Collection entries
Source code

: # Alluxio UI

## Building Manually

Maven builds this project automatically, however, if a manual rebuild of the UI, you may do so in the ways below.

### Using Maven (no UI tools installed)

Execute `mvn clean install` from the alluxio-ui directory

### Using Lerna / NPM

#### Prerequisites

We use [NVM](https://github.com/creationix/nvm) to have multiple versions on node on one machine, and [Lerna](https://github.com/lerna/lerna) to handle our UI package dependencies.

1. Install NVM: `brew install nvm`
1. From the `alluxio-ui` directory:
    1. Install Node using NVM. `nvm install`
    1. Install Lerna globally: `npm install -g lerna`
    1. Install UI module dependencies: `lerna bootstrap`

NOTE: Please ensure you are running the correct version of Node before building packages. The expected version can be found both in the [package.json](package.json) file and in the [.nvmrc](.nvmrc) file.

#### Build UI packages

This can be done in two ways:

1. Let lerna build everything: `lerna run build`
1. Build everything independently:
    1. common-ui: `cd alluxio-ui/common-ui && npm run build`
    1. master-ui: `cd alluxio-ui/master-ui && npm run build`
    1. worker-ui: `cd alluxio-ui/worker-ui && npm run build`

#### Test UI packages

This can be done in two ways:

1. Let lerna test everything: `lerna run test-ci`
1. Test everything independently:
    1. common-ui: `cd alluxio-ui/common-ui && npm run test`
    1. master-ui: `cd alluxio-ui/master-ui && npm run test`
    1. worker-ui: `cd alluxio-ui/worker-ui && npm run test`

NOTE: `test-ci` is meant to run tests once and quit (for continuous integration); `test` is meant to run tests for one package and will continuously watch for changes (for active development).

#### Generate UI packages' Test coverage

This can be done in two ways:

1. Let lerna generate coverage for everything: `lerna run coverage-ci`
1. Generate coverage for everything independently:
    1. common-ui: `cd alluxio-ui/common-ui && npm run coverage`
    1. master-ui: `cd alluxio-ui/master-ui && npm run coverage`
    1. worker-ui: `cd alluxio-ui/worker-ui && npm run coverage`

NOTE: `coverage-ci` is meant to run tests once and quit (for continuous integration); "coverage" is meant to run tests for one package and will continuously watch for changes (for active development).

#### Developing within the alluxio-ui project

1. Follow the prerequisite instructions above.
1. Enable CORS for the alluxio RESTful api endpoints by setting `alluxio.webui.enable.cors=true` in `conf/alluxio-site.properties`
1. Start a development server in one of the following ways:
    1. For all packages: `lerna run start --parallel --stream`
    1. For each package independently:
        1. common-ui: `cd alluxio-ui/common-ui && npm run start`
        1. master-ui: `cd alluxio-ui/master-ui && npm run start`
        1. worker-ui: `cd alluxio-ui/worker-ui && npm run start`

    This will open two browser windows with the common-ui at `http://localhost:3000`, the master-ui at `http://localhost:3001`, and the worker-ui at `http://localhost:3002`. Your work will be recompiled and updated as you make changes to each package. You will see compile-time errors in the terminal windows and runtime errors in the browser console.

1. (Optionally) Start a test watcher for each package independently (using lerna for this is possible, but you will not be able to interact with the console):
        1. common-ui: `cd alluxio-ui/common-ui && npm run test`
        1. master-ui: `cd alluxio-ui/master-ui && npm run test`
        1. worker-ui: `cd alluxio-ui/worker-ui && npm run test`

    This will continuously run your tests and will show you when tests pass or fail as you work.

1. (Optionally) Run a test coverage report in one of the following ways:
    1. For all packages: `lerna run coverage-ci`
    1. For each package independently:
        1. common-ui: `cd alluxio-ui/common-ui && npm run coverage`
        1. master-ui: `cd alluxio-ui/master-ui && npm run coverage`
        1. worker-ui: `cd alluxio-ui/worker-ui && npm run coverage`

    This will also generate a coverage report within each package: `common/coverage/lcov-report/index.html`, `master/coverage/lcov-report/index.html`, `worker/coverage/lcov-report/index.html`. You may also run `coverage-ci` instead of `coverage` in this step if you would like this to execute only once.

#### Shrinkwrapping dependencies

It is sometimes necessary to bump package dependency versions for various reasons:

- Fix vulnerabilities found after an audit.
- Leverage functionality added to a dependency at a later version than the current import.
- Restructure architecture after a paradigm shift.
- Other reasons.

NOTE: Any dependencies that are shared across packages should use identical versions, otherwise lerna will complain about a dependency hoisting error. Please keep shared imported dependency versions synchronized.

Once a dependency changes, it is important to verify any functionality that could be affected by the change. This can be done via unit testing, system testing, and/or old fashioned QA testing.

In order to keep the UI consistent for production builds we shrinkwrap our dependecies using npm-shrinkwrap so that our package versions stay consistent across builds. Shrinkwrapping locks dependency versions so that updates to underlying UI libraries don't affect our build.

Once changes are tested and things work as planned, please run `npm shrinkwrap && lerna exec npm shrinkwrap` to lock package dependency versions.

# Exercise requirements
The entries above are to be retyped exactly, with nothing left out.

# Written solution
Source code

: # Alluxio UI

## Building Manually

Maven builds this project automatically, however, if a manual rebuild of the UI, you may do so in the ways below.

### Using Maven (no UI tools installed)

Execute `mvn clean install` from the alluxio-ui directory

### Using Lerna / NPM

#### Prerequisites

We use [NVM](https://github.com/creationix/nvm) to have multiple versions on node on one machine, and [Lerna](https://github.com/lerna/lerna) to handle our UI package dependencies.

1. Install NVM: `brew install nvm`
1. From the `alluxio-ui` directory:
    1. Install Node using NVM. `nvm install`
    1. Install Lerna globally: `npm install -g lerna`
    1. Install UI module dependencies: `lerna bootstrap`

NOTE: Please ensure you are running the correct version of Node before building packages. The expected version can be found both in the [package.json](package.json) file and in the [.nvmrc](.nvmrc) file.

#### Build UI packages

This can be done in two ways:

1. Let lerna build everything: `lerna run build`
1. Build everything independently:
    1. common-ui: `cd alluxio-ui/common-ui && npm run build`
    1. master-ui: `cd alluxio-ui/master-ui && npm run build`
    1. worker-ui: `cd alluxio-ui/worker-ui && npm run build`

#### Test UI packages

This can be done in two ways:

1. Let lerna test everything: `lerna run test-ci`
1. Test everything independently:
    1. common-ui: `cd alluxio-ui/common-ui && npm run test`
    1. master-ui: `cd alluxio-ui/master-ui && npm run test`
    1. worker-ui: `cd alluxio-ui/worker-ui && npm run test`

NOTE: `test-ci` is meant to run tests once and quit (for continuous integration); `test` is meant to run tests for one package and will continuously watch for changes (for active development).

#### Generate UI packages' Test coverage

This can be done in two ways:

1. Let lerna generate coverage for everything: `lerna run coverage-ci`
1. Generate coverage for everything independently:
    1. common-ui: `cd alluxio-ui/common-ui && npm run coverage`
    1. master-ui: `cd alluxio-ui/master-ui && npm run coverage`
    1. worker-ui: `cd alluxio-ui/worker-ui && npm run coverage`

NOTE: `coverage-ci` is meant to run tests once and quit (for continuous integration); "coverage" is meant to run tests for one package and will continuously watch for changes (for active development).

#### Developing within the alluxio-ui project

1. Follow the prerequisite instructions above.
1. Enable CORS for the alluxio RESTful api endpoints by setting `alluxio.webui.enable.cors=true` in `conf/alluxio-site.properties`
1. Start a development server in one of the following ways:
    1. For all packages: `lerna run start --parallel --stream`
    1. For each package independently:
        1. common-ui: `cd alluxio-ui/common-ui && npm run start`
        1. master-ui: `cd alluxio-ui/master-ui && npm run start`
        1. worker-ui: `cd alluxio-ui/worker-ui && npm run start`

    This will open two browser windows with the common-ui at `http://localhost:3000`, the master-ui at `http://localhost:3001`, and the worker-ui at `http://localhost:3002`. Your work will be recompiled and updated as you make changes to each package. You will see compile-time errors in the terminal windows and runtime errors in the browser console.

1. (Optionally) Start a test watcher for each package independently (using lerna for this is possible, but you will not be able to interact with the console):
        1. common-ui: `cd alluxio-ui/common-ui && npm run test`
        1. master-ui: `cd alluxio-ui/master-ui && npm run test`
        1. worker-ui: `cd alluxio-ui/worker-ui && npm run test`

    This will continuously run your tests and will show you when tests pass or fail as you work.

1. (Optionally) Run a test coverage report in one of the following ways:
    1. For all packages: `lerna run coverage-ci`
    1. For each package independently:
        1. common-ui: `cd alluxio-ui/common-ui && npm run coverage`
        1. master-ui: `cd alluxio-ui/master-ui && npm run coverage`
        1. worker-ui: `cd alluxio-ui/worker-ui && npm run coverage`

    This will also generate a coverage report within each package: `common/coverage/lcov-report/index.html`, `master/coverage/lcov-report/index.html`, `worker/coverage/lcov-report/index.html`. You may also run `coverage-ci` instead of `coverage` in this step if you would like this to execute only once.

#### Shrinkwrapping dependencies

It is sometimes necessary to bump package dependency versions for various reasons:

- Fix vulnerabilities found after an audit.
- Leverage functionality added to a dependency at a later version than the current import.
- Restructure architecture after a paradigm shift.
- Other reasons.

NOTE: Any dependencies that are shared across packages should use identical versions, otherwise lerna will complain about a dependency hoisting error. Please keep shared imported dependency versions synchronized.

Once a dependency changes, it is important to verify any functionality that could be affected by the change. This can be done via unit testing, system testing, and/or old fashioned QA testing.

In order to keep the UI consistent for production builds we shrinkwrap our dependecies using npm-shrinkwrap so that our package versions stay consistent across builds. Shrinkwrapping locks dependency versions so that updates to underlying UI libraries don't affect our build.

Once changes are tested and things work as planned, please run `npm shrinkwrap && lerna exec npm shrinkwrap` to lock package dependency versions.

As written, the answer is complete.